Start of Block
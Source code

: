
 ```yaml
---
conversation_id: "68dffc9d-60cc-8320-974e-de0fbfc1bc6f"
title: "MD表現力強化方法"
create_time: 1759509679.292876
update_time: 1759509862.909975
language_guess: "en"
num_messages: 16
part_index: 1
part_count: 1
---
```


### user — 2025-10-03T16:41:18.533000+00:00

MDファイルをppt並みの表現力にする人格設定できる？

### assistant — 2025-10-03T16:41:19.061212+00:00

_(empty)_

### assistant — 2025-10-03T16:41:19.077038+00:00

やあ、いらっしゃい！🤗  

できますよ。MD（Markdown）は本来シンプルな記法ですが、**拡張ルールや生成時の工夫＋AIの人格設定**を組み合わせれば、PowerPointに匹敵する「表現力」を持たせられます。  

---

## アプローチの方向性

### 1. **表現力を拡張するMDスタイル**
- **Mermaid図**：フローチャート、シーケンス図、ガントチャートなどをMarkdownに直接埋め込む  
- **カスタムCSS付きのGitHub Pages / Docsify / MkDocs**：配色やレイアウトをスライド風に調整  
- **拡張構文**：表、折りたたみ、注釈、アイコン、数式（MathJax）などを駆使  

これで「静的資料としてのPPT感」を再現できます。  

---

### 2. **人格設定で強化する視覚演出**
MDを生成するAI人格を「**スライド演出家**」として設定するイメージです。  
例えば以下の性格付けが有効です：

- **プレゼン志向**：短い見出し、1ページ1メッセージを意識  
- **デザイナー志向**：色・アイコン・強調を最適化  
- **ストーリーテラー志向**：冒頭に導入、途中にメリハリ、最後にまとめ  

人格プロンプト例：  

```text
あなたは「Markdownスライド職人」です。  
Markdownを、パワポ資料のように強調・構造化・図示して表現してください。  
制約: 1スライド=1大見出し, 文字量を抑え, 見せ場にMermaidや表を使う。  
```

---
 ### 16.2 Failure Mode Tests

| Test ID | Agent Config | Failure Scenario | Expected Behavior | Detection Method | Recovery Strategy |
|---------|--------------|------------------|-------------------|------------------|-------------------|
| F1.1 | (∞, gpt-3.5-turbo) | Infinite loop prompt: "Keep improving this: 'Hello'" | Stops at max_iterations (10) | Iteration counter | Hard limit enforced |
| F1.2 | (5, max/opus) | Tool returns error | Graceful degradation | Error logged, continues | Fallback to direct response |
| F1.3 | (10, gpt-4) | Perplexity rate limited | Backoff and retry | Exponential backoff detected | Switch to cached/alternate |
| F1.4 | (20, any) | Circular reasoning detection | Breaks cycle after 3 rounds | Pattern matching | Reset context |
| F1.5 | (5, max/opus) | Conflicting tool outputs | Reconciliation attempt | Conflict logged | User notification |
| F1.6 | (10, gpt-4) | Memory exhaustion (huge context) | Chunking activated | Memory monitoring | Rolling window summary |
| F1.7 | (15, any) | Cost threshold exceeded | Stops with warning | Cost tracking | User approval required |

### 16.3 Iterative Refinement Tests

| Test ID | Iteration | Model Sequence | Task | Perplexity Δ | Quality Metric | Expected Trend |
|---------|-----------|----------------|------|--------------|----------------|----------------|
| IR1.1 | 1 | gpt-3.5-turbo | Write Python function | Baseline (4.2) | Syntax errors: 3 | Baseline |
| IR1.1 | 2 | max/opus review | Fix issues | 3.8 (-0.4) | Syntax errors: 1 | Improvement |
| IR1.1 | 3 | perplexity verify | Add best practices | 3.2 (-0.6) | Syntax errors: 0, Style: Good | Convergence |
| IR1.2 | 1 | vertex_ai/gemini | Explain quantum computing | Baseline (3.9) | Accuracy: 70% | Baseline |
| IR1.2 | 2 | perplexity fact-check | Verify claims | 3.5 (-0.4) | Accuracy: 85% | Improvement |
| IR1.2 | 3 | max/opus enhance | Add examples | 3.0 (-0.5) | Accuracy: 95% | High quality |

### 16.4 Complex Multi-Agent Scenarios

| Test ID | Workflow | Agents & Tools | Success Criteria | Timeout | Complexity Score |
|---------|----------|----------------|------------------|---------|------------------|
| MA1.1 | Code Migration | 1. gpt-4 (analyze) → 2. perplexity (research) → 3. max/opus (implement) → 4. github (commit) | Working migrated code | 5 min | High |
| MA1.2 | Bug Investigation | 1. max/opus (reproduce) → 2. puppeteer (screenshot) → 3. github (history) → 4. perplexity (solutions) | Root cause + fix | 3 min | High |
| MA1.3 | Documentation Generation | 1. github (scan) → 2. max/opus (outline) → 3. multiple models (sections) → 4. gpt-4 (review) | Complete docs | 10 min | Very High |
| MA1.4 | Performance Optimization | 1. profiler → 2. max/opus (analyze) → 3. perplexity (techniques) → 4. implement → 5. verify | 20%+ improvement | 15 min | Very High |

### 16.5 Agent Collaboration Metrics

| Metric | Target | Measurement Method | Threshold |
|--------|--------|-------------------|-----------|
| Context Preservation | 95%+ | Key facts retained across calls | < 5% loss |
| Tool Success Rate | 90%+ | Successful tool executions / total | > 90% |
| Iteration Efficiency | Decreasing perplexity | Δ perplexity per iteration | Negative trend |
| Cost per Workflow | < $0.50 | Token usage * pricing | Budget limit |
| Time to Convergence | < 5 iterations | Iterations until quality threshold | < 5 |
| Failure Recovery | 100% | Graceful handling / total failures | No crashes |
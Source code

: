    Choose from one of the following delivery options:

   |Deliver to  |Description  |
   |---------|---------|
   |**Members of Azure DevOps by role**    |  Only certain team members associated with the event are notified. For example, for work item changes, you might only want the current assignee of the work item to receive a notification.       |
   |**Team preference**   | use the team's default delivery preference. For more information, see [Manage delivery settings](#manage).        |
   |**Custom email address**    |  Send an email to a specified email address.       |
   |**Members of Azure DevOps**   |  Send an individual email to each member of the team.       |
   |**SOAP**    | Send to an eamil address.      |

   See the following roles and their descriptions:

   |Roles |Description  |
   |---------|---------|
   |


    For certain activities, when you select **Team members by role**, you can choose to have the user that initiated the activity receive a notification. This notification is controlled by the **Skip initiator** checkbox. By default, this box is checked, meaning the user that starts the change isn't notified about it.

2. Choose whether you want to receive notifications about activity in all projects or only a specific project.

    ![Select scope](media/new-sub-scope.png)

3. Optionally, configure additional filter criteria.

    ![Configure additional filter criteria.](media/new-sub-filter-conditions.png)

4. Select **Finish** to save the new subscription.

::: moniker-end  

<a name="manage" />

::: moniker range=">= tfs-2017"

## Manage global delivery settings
End of Block
DIRECTIONS | Reproduce the listing above exactly as far as the line with "- **Mermaid図**", that line included.

OUTPUT FOR THIS TASK |
Source code

:
 ```yaml
---
conversation_id: "68dffc9d-60cc-8320-974e-de0fbfc1bc6f"
title: "MD表現力強化方法"
create_time: 1759509679.292876
update_time: 1759509862.909975
language_guess: "en"
num_messages: 16
part_index: 1
part_count: 1
---
```


### user — 2025-10-03T16:41:18.533000+00:00

MDファイルをppt並みの表現力にする人格設定できる？

### assistant — 2025-10-03T16:41:19.061212+00:00

_(empty)_

### assistant — 2025-10-03T16:41:19.077038+00:00

やあ、いらっしゃい！🤗  

できますよ。MD（Markdown）は本来シンプルな記法ですが、**拡張ルールや生成時の工夫＋AIの人格設定**を組み合わせれば、PowerPointに匹敵する「表現力」を持たせられます。  

---

## アプローチの方向性

### 1. **表現力を拡張するMDスタイル**
- **Mermaid図**：フローチャート、シーケンス図、ガントチャートなどをMarkdownに直接埋め込む  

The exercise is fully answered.